● ABOUT THIS TASK:
Using the records that follow, count the lines containing the word "very" and give that number only.

● PROVIDED INFORMATION:
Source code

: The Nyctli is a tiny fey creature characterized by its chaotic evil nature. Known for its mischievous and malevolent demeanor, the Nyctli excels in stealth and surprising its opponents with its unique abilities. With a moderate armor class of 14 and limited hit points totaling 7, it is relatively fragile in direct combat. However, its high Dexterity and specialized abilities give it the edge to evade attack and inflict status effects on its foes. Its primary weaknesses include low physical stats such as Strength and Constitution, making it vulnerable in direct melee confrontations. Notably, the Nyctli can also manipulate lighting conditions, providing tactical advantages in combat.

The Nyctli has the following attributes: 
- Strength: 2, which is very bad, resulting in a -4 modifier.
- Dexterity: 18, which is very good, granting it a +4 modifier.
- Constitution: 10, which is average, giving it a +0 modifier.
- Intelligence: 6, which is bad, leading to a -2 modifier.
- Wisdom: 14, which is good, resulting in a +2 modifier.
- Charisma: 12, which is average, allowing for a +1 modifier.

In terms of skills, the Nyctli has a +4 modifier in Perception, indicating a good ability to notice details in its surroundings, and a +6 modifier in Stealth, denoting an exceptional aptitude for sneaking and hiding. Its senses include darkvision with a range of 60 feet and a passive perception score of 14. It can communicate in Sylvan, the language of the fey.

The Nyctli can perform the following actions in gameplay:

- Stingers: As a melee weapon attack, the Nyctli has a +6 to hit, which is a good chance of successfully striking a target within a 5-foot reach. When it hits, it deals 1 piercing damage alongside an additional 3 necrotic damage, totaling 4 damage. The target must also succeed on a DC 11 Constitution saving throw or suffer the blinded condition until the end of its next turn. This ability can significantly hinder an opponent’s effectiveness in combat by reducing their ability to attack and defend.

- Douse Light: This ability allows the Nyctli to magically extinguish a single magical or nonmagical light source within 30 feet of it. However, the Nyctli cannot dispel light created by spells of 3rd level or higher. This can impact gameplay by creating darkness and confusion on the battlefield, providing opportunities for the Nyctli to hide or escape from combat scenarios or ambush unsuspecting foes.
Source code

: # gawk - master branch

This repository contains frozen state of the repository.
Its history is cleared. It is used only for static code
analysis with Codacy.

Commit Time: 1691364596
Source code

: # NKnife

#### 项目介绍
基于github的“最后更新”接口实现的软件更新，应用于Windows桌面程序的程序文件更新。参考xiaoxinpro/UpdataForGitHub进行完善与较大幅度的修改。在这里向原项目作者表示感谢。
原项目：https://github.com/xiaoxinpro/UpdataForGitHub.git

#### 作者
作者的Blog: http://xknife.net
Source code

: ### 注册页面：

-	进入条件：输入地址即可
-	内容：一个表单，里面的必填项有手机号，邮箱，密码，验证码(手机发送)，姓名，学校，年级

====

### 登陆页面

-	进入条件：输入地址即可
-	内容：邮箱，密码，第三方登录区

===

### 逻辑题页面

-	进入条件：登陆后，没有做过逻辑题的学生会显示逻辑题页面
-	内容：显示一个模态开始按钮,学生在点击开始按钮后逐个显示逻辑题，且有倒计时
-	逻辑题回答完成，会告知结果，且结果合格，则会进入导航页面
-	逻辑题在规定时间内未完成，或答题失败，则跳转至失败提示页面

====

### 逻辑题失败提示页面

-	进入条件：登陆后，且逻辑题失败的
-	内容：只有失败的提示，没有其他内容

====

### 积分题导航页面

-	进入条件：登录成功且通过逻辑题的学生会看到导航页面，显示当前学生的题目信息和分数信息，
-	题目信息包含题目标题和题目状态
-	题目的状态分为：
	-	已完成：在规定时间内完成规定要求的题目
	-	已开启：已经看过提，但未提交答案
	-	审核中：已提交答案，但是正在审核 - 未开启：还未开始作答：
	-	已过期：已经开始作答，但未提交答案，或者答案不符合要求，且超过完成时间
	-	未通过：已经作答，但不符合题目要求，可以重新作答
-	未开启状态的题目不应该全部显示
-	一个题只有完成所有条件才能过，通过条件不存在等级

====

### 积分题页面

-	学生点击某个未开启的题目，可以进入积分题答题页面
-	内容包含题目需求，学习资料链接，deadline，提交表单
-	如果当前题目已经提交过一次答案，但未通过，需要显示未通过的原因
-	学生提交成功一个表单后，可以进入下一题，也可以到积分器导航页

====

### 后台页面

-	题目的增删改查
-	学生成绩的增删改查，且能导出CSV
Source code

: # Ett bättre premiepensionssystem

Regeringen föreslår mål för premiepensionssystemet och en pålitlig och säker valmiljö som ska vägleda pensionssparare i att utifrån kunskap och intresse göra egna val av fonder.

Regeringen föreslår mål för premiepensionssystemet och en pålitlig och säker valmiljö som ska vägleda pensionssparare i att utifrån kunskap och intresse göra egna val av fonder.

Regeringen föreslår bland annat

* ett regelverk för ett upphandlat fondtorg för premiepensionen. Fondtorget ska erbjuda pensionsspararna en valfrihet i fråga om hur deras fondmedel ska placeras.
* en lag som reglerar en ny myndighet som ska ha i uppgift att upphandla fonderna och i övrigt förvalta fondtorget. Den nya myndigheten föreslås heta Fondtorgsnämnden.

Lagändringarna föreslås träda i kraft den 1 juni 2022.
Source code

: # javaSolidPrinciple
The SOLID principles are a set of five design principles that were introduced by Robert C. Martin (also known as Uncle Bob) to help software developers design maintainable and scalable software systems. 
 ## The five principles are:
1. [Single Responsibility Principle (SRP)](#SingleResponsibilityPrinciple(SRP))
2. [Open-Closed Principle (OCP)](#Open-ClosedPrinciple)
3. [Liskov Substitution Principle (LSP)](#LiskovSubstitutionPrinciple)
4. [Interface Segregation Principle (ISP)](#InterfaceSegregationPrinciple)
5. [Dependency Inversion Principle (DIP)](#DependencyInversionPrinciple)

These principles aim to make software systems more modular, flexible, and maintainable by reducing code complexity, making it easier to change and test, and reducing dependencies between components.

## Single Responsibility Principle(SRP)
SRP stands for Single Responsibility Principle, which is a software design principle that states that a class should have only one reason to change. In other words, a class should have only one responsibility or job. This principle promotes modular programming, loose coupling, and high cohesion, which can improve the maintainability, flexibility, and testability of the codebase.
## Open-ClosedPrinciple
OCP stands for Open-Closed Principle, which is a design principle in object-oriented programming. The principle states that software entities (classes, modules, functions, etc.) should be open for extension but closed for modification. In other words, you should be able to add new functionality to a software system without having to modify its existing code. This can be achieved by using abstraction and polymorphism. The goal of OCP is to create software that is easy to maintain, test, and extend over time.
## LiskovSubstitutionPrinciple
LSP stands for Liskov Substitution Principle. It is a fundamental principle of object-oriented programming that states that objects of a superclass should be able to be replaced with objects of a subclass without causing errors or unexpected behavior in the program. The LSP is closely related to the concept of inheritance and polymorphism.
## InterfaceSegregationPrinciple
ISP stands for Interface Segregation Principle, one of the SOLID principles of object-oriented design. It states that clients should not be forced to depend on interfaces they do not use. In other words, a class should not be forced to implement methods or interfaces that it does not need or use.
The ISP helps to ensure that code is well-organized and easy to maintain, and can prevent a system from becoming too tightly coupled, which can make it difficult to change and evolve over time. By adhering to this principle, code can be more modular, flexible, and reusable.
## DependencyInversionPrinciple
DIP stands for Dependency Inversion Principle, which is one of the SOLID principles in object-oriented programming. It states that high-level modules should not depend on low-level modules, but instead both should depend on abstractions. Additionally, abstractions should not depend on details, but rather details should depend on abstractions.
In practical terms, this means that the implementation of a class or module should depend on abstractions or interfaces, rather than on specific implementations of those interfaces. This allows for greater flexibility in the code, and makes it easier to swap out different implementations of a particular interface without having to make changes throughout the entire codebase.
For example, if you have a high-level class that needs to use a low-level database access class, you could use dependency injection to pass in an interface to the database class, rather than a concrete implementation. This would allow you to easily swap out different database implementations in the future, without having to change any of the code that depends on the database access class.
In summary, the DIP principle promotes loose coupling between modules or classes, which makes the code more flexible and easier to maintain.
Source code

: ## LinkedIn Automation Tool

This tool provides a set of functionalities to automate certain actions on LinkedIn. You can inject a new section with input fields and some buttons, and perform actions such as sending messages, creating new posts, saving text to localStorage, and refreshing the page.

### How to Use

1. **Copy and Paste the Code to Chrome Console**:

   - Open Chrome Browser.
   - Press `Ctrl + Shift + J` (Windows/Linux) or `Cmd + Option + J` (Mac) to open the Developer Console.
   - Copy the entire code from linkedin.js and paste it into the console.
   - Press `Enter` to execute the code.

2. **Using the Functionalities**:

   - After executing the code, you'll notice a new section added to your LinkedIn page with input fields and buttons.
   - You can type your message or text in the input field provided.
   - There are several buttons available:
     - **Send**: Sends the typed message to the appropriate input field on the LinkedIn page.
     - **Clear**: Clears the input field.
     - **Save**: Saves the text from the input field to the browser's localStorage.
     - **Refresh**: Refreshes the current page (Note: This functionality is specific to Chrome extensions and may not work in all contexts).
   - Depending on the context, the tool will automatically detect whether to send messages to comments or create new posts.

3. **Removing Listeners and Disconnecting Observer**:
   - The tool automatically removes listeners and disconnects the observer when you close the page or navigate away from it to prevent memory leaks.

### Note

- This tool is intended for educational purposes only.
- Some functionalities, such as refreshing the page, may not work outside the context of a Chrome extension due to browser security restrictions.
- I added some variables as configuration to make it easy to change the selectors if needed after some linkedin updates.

● ANSWER AREA:
2